The reason I know this is because we lived next door to the school, at the top of the hill and we could see everything from the upstairs bedroom window. Those kids who lived within a hundred yard radius had been dragged to the school gates leaving fuzzy, winding track marks from their front doors right up to the school. From our vantage point, the marks in the fresh laid snow looked like a giant drawing of a tree. Mrs Turner just smiled politely and tried to explain to the parents that most of the staff wouldn't be able to make it to school and THAT was why they had to take their children back home. You should have seen the look on some faces. People were mortified at the thought of being snowed in all day with their kids, and who knew how long this weather was going to last.
I think it must have been the sheer unexpectedness of these turn of events on that crisp January morning, or maybe it was the glaring brightness of all that snow, that sent all the kids in the neighborhood into a delirious frenzy of exhilaration. Long before the morning was over, every sled, ski and person under fifty was out on the road, because there was no road, just an endless expanse of gaiety that spread over the pavements, the gardens, the footpaths and everything. There must have been a hundred different snowmen, in every size and rotundity as far as the eye could see. It was like the world as we knew it had been wiped clean and replaced with Funland at the North Pole. Oh, it was marvelous! I've never experienced a day like it since.

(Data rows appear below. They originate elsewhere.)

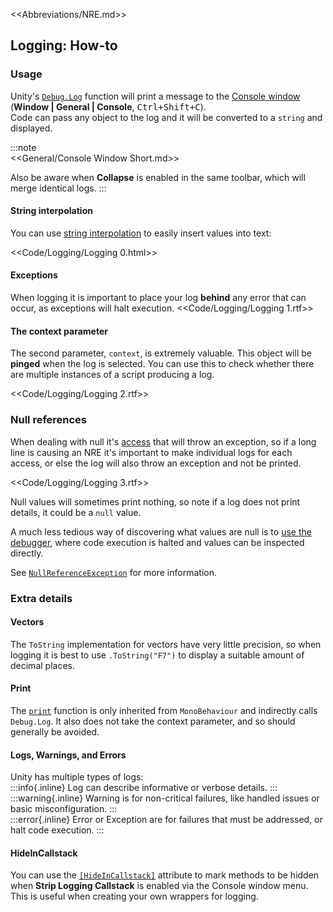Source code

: <<Abbreviations/NRE.md>>
## Logging: How-to
### Usage
Unity's [`Debug.Log`](https://docs.unity3d.com/ScriptReference/Debug.Log.html) function will print a message to the [Console window](https://docs.unity3d.com/Manual/Console.html) (**Window | General | Console**, <kbd>Ctrl+Shift+C</kbd>).  
Code can pass any object to the log and it will be converted to a `string` and displayed.  

:::note  
<<General/Console Window Short.md>>

Also be aware when **Collapse** is enabled in the same toolbar, which will merge identical logs.
:::

#### String interpolation
You can use [string interpolation](https://docs.microsoft.com/en-us/dotnet/csharp/language-reference/tokens/interpolated) to easily insert values into text:

<<Code/Logging/Logging 0.html>>

#### Exceptions
When logging it is important to place your log **behind** any error that can occur, as exceptions will halt execution.
<<Code/Logging/Logging 1.rtf>>

#### The context parameter
The second parameter, `context`, is extremely valuable. This object will be **pinged** when the log is selected. You can use this to check whether there are multiple instances of a script producing a log.

<<Code/Logging/Logging 2.rtf>>

### Null references

When dealing with null it's [access](../../Common%20Errors/Runtime%20Exceptions/NullReferenceException/Access.md) that will throw an exception, so if a long line is causing an NRE it's important to make individual logs for each access, or else the log will also throw an exception and not be printed.

<<Code/Logging/Logging 3.rtf>>

Null values will sometimes print nothing, so note if a log does not print details, it could be a `null` value.  

A much less tedious way of discovering what values are null is to [use the debugger](../Debugger.md), where code execution is halted and values can be inspected directly.

See [`NullReferenceException`](../../Common%20Errors/Runtime%20Exceptions/NullReferenceException.md) for more information.

### Extra details
#### Vectors
The `ToString` implementation for vectors have very little precision, so when logging it is best to use `.ToString("F7")` to display a suitable amount of decimal places.  
#### Print
The [`print`](https://docs.unity3d.com/ScriptReference/MonoBehaviour-print.html) function is only inherited from `MonoBehaviour` and indirectly calls `Debug.Log`. It also does not take the context parameter, and so should generally be avoided.  
#### Logs, Warnings, and Errors
Unity has multiple types of logs:  
:::info{.inline}
Log can describe informative or verbose details.
:::  
:::warning{.inline}
Warning is for non-critical failures, like handled issues or basic misconfiguration.
:::  
:::error{.inline}
Error or Exception are for failures that must be addressed, or halt code execution.
:::

#### HideInCallstack
You can use the [`[HideInCallstack]`](https://docs.unity3d.com/ScriptReference/HideInCallstackAttribute.html) attribute to mark methods to be hidden when **Strip Logging Callstack** is enabled via the Console window menu. This is useful when creating your own wrappers for logging.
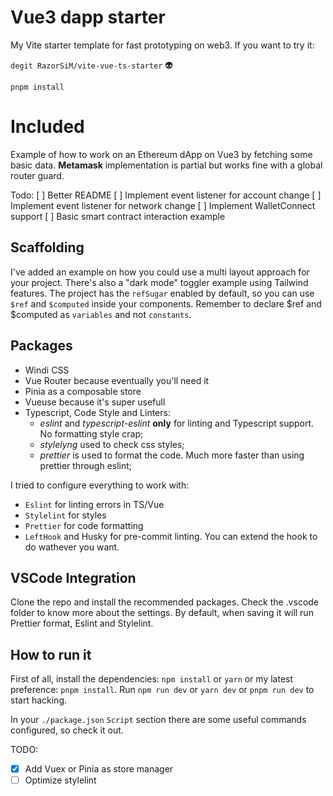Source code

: # Vue3 dapp starter

My Vite starter template for fast prototyping on web3. If you want to try it:

`degit RazorSiM/vite-vue-ts-starter` 👽

`pnpm install`

# Included

Example of how to work on an Ethereum dApp on Vue3 by fetching some basic data.
**Metamask** implementation is partial but works fine with a global router guard.

Todo:
[ ] Better README
[ ] Implement event listener for account change
[ ] Implement event listener for network change
[ ] Implement WalletConnect support
[ ] Basic smart contract interaction example

## Scaffolding

I've added an example on how you could use a multi layout approach for your project. There's also a "dark mode" toggler example using Tailwind features.
The project has the `refSugar` enabled by default, so you can use `$ref` and `$computed` inside your components. Remember to declare $ref and $computed as `variables` and not `constants`.

## Packages

- Windi CSS
- Vue Router because eventually you'll need it
- Pinia as a composable store
- Vueuse because it's super usefull
- Typescript, Code Style and Linters:
  - _eslint_ and _typescript-eslint_ **only** for linting and Typescript support. No formatting style crap;
  - _stylelyng_ used to check css styles;
  - _prettier_ is used to format the code. Much more faster than using prettier through eslint;

I tried to configure everything to work with:

- `Eslint` for linting errors in TS/Vue
- `Stylelint` for styles
- `Prettier` for code formatting
- `LeftHook` and Husky for pre-commit linting. You can extend the hook to do wathever you want.

## VSCode Integration

Clone the repo and install the recommended packages. Check the .vscode folder to know more about the settings. By default, when saving it will run Prettier format, Eslint and Stylelint.

## How to run it

First of all, install the dependencies: `npm install` or `yarn` or my latest preference: `pnpm install`.
Run `npm run dev` or `yarn dev` or `pnpm run dev` to start hacking.

In your `./package.json` `Script` section there are some useful commands configured, so check it out.

TODO:

- [x] Add Vuex or Pinia as store manager
- [ ] Optimize stylelint
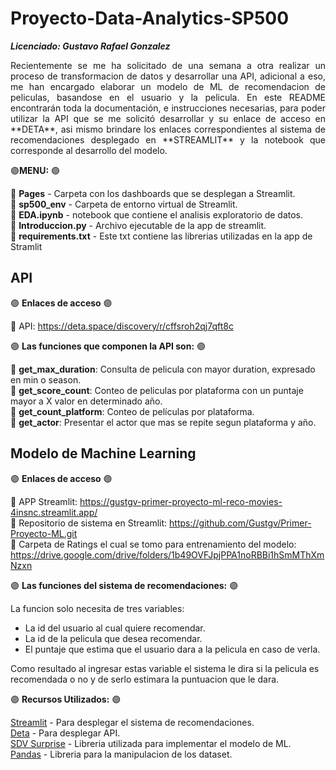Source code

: # Proyecto-Data-Analytics-SP500
**_Licenciado: Gustavo Rafael Gonzalez_**

<p align="justify"> Recientemente se me ha solicitado de una semana a otra realizar un proceso de transformacion de datos y desarrollar una API, adicional a eso, me han encargado elaborar un modelo de ML de recomendacion de peliculas, basandose en el usuario y la pelicula. En este README encontrarán toda la documentación, e instrucciones necesarias, para poder utilizar la API que se me solicitó desarrollar y su enlace de acceso en **DETA**, asi mismo brindare los enlaces correspondientes al sistema de recomendaciones desplegado en **STREAMLIT** y la notebook que corresponde al desarrollo del modelo. </p>


🟣**MENU:** 🟣

🔹 **Pages** - Carpeta con los dashboards que se desplegan a Streamlit.<br>
🔹 **sp500_env** - Carpeta de entorno virtual de Streamlit.<br>
🔹 **EDA.ipynb** - notebook que contiene el analisis exploratorio de datos.<br>
🔹 **Introduccion.py** - Archivo ejecutable de la app de streamlit.<br>
🔹 **requirements.txt** - Este txt contiene las librerias utilizadas en la app de Stramlit<br>

## API

🟣 **Enlaces de acceso** 🟣

🔹 API: https://deta.space/discovery/r/cffsroh2qj7qft8c<br>

🟣 **Las funciones que componen la API son:** 🟣

🔹 **get_max_duration**: Consulta de pelicula con mayor duration, expresado en min o season.<br>
🔹 **get_score_count**: Conteo de peliculas por plataforma con un puntaje mayor a X valor en determinado año.<br>
🔹 **get_count_platform**: Conteo de películas por plataforma.<br>
🔹 **get_actor**: Presentar el actor que mas se repite segun plataforma y año.<br>


## Modelo de Machine Learning

🟣 **Enlaces de acceso** 🟣

🔹 APP Streamlit: https://gustgv-primer-proyecto-ml-reco-movies-4insnc.streamlit.app/<br>
🔹 Repositorio de sistema en Streamlit: https://github.com/Gustgv/Primer-Proyecto-ML.git<br>
🔹 Carpeta de Ratings el cual se tomo para entrenamiento del modelo: https://drive.google.com/drive/folders/1b49OVFJpjPPA1noRBBi1hSmMThXmNzxn<br>

🟣 **Las funciones del sistema de recomendaciones:** 🟣

La funcion solo necesita de tres variables:
* La id del usuario al cual quiere recomendar.
* La id de la pelicula que desea recomendar.
* El puntaje que estima que el usuario dara a la pelicula en caso de verla.

Como resultado al ingresar estas variable el sistema le dira si la pelicula es recomendada o no y de serlo estimara la puntuacion que le dara.

🟣 **Recursos Utilizados:** 🟣

[Streamlit](https://streamlit.io/) - Para desplegar el sistema de recomendaciones.<br>
[Deta](https://deta.space/) - Para desplegar API.<br>
[SDV Surprise](https://surpriselib.com/) - Libreria utilizada para implementar el modelo de ML.<br>
[Pandas](https://pandas.pydata.org/) - Libreria para la manipulacion de los dataset.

But like all good things, it was not to last. The next day brought a blizzard that kept us all firmly indoors, and the day after that was the beginning of the thaw. Not only did school re-open but it was far too wet and slippery for us to be allowed to play outdoors at break time. To top off the damper of all dampers, we were all made to write out a story of the day the school was snowed in. Bummer! Without exception, everyone wrote about all the fun they had had and wished that it would snow like that again, but it never did. I think God rewarded us that year for being good little boys and girls and gave us a taste of what it might be like in heaven.